TASK DETAILS: In the answer, give the entries below exactly, from the first line through the line with "The format is", with every picture omitted.
####################
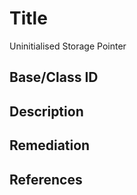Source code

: # Title 
Uninitialised Storage Pointer

## Base/Class ID


## Description 


## Remediation


## References 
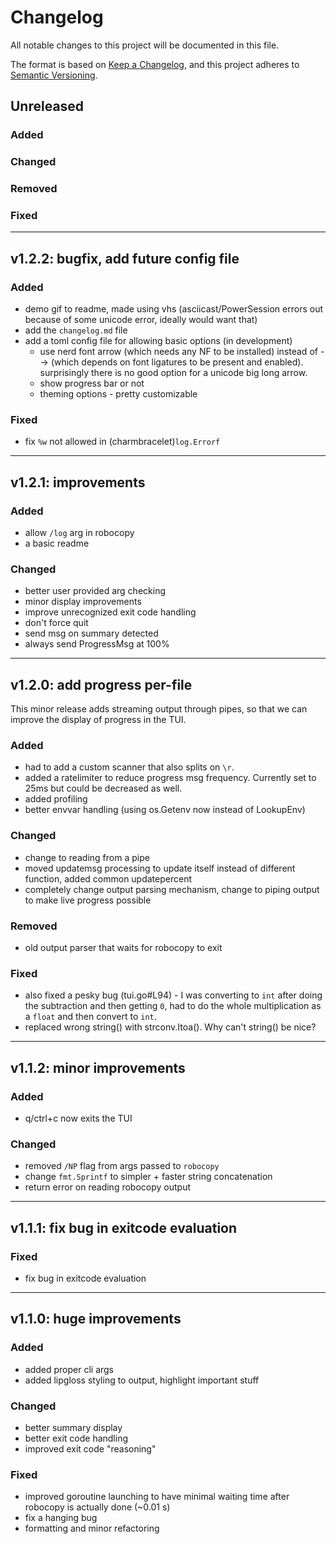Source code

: # Changelog

All notable changes to this project will be documented in this file.

The format is based on [Keep a Changelog](https://keepachangelog.com/en/1.1.0/),
and this project adheres to [Semantic Versioning](https://semver.org/spec/v2.0.0.html).

## Unreleased

### Added
### Changed
### Removed
### Fixed

---

## v1.2.2: bugfix, add future config file

### Added
- demo gif to readme, made using vhs (asciicast/PowerSession errors out because of some unicode error, ideally would want that)
- add the `changelog.md` file
- add a toml config file for allowing basic options (in development)
	- use nerd font arrow (which needs any NF to be installed) instead of --> (which depends on font ligatures to be present and enabled). surprisingly there is no good option for a unicode big long arrow. 
	- show progress bar or not 
	- theming options - pretty customizable

### Fixed
- fix `%w` not allowed in (charmbracelet)`log.Errorf`


---

## v1.2.1: improvements

### Added
- allow `/log` arg in robocopy
- a basic readme

### Changed
- better user provided arg checking
- minor display improvements
- improve unrecognized exit code handling
- don't force quit
- send msg on summary detected
- always send ProgressMsg at 100%

---

## v1.2.0: add progress per-file

This minor release adds streaming output through pipes, so that we can improve the display of progress in the TUI.

### Added
- had to add a custom scanner that also splits on `\r`.
- added a ratelimiter to reduce progress msg frequency. Currently set to 25ms but could be decreased as well.
- added profiling
- better envvar handling (using os.Getenv now instead of LookupEnv)

### Changed
- change to reading from a pipe
- moved updatemsg processing to update itself instead of different function, added common updatepercent
- completely change output parsing mechanism, change to piping output to make live progress possible

### Removed
- old output parser that waits for robocopy to exit

### Fixed
- also fixed a pesky bug (tui.go#L94) - I was converting to `int` after doing the subtraction and then getting `0`, had to do the whole multiplication as a `float` and then convert to `int`.
- replaced wrong string(<int>) with strconv.Itoa(). Why can't string() be nice?

---

## v1.1.2: minor improvements

### Added
- q/ctrl+c now exits the TUI

### Changed
- removed `/NP` flag from args passed to `robocopy`
- change `fmt.Sprintf` to simpler + faster string concatenation
- return error on reading robocopy output

---

## v1.1.1: fix bug in exitcode evaluation

### Fixed
- fix bug in exitcode evaluation

---

## v1.1.0: huge improvements

### Added
- added proper cli args
- added lipgloss styling to output, highlight important stuff

### Changed
- better summary display
- better exit code handling
- improved exit code "reasoning"

### Fixed
- improved goroutine launching to have minimal waiting time after robocopy is actually done (~0.01 s)
- fix a hanging bug
- formatting and minor refactoring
####################
PROBLEM SOLUTION:
Source code

: # Title 
Uninitialised Storage Pointer

## Base/Class ID


## Description 


## Remediation


## References 
Source code

: # Changelog

All notable changes to this project will be documented in this file.

The format is based on [Keep a Changelog](https://keepachangelog.com/en/1.1.0/),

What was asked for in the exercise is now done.